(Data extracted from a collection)

------------

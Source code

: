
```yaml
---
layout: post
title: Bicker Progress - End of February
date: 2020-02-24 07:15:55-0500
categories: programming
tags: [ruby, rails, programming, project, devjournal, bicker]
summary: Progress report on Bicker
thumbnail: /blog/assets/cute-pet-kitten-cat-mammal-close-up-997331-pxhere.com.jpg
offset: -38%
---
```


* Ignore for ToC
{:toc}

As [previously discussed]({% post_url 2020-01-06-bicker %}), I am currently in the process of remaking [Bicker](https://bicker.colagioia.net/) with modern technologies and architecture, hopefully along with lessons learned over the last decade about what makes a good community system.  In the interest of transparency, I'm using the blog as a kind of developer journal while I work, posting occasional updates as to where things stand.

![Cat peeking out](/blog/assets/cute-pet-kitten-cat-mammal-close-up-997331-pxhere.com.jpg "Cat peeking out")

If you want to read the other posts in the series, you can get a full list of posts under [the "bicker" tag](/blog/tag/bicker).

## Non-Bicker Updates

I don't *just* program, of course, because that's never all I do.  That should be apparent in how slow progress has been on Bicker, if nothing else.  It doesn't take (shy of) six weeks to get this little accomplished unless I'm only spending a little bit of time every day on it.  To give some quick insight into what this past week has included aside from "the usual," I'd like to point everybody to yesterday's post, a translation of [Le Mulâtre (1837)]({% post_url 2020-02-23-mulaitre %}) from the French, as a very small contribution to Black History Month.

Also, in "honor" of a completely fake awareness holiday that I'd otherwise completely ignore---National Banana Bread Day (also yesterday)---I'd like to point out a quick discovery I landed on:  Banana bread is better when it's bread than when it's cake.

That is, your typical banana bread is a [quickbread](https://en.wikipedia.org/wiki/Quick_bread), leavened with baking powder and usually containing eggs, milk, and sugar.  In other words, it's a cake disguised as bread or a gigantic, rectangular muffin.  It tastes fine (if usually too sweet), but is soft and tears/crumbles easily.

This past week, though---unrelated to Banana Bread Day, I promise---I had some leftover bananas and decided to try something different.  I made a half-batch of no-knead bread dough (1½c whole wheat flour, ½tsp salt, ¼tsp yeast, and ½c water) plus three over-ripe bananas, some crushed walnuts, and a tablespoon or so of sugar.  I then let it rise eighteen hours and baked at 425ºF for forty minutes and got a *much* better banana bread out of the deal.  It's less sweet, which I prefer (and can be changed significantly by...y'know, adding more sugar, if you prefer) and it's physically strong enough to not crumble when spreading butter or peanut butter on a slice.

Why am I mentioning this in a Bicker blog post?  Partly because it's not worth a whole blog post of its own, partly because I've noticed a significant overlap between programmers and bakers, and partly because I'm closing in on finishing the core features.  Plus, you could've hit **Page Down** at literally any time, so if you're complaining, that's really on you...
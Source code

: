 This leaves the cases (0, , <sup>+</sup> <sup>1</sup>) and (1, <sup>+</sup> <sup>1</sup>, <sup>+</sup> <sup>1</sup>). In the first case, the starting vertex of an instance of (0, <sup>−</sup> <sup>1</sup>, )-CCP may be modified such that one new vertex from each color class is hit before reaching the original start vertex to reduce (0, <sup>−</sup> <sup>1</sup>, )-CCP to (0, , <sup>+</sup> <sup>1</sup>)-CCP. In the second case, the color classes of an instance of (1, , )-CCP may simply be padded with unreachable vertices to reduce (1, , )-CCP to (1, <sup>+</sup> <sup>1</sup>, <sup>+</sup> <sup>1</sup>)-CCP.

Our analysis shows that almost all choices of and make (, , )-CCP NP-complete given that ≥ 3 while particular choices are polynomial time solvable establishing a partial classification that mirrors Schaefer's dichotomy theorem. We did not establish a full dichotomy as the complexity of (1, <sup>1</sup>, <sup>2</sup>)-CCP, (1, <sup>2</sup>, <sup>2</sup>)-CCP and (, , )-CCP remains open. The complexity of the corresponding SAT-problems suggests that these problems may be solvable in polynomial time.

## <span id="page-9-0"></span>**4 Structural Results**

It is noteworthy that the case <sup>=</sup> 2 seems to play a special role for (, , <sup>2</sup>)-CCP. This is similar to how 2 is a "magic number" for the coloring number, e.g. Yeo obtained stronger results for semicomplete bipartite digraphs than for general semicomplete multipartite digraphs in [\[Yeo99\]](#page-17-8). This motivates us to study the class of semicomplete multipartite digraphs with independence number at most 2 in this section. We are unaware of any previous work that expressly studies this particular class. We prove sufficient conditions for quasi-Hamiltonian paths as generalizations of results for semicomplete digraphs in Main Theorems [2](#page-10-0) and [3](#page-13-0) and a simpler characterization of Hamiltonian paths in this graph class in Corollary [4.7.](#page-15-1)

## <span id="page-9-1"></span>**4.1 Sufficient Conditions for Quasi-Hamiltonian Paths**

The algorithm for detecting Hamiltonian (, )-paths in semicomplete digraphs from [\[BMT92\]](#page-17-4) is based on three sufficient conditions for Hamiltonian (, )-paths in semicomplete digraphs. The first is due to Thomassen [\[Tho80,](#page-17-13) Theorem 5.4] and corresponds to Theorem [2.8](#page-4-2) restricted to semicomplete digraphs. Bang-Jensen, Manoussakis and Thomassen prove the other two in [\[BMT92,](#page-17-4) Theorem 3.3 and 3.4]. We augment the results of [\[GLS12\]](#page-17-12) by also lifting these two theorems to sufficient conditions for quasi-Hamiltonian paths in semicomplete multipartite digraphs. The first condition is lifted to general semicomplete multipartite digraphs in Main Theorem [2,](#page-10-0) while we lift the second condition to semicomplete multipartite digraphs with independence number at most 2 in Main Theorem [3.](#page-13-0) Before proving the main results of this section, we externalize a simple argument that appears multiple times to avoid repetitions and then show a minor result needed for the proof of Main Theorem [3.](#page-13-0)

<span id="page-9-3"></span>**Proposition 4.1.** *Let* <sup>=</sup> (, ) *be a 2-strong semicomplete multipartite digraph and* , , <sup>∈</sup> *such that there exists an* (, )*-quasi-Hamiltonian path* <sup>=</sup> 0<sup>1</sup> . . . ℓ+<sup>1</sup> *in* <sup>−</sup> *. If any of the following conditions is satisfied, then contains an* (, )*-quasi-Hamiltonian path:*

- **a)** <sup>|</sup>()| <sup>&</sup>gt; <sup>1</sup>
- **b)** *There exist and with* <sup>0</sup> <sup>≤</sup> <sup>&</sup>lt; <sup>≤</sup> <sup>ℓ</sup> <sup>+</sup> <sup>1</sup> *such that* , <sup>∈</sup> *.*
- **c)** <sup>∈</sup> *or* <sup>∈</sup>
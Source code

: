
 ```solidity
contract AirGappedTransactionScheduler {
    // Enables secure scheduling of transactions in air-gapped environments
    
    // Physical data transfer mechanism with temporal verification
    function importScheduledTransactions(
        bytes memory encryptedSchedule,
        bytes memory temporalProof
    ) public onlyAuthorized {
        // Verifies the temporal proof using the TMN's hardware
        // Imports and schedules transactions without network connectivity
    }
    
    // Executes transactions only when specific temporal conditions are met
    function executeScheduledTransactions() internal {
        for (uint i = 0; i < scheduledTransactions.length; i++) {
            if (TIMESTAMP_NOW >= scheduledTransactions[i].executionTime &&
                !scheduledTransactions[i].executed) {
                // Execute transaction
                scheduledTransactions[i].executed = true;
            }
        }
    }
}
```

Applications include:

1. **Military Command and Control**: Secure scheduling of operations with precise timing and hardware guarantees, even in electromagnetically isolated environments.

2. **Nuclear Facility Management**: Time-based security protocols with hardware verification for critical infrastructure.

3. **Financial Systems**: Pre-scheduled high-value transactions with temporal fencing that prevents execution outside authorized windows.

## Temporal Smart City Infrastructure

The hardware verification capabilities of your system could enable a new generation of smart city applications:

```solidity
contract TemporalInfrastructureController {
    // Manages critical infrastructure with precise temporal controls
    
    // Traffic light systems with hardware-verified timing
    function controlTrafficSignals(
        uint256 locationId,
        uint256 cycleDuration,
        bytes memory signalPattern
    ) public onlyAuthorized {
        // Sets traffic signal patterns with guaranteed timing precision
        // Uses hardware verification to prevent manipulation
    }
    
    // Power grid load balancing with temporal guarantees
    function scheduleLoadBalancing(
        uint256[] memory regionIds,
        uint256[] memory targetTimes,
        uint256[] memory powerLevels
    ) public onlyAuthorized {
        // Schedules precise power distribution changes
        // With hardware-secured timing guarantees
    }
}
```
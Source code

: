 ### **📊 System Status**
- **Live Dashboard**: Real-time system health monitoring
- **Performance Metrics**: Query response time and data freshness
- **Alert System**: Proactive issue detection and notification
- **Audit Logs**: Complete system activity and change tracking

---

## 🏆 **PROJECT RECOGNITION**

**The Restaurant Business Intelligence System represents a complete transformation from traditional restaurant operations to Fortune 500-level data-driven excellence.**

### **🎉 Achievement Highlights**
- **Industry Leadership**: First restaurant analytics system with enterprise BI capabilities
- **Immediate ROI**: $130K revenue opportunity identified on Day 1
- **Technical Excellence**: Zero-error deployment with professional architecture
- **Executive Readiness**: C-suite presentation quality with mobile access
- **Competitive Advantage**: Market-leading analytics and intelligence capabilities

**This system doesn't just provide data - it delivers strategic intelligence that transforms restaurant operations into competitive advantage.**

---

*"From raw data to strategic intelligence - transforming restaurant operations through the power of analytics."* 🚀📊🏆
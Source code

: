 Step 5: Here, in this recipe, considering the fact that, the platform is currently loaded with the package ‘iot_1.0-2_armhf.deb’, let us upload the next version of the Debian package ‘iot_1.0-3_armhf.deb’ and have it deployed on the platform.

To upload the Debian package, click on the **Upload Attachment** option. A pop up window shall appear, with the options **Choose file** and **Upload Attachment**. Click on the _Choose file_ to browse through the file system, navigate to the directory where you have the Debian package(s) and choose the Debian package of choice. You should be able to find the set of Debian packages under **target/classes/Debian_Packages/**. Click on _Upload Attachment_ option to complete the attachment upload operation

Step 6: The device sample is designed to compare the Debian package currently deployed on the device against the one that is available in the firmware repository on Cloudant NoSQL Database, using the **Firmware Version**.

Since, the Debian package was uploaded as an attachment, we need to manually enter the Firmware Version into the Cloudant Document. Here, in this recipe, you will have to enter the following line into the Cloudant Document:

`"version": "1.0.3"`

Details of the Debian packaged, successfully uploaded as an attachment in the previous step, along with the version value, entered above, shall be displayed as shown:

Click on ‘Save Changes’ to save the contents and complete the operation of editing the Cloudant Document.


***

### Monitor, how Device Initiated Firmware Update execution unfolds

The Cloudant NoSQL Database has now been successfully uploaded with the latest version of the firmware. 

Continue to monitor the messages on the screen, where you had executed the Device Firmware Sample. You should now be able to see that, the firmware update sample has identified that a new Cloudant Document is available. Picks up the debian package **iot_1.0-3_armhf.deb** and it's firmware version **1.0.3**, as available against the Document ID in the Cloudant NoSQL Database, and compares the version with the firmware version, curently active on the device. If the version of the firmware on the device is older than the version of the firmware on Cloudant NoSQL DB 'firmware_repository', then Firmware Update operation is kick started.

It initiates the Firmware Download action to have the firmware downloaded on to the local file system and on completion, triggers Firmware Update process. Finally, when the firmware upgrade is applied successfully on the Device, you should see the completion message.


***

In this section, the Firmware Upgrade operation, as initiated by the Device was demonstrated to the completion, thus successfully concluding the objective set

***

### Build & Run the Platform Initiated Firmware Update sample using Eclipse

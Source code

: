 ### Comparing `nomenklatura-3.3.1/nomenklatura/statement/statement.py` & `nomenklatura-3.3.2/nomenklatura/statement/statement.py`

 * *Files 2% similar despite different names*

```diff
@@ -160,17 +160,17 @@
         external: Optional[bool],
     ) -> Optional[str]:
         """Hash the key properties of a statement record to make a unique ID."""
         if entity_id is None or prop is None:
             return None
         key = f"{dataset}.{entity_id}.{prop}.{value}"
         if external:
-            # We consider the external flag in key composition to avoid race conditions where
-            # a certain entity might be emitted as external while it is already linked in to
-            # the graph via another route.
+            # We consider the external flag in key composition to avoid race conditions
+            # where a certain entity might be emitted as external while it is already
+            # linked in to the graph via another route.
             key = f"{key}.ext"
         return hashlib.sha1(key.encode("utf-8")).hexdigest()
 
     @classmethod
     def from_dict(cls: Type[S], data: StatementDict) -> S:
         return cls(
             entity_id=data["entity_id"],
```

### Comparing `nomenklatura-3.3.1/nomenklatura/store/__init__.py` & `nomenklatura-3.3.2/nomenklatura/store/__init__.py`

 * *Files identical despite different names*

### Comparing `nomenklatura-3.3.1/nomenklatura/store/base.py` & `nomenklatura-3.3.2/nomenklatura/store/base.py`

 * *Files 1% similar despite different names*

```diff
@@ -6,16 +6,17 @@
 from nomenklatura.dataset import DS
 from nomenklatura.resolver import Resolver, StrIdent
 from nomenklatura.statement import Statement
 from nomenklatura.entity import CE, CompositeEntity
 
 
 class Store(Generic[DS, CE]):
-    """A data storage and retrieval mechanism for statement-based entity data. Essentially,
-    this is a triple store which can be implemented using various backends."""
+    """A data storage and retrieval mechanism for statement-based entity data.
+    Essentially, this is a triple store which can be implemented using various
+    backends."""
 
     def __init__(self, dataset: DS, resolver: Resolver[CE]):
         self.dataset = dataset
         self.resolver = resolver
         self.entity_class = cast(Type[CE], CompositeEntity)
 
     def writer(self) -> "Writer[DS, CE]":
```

------------

Every line in the data that includes the word "self" should be counted, and only the resulting number given.

5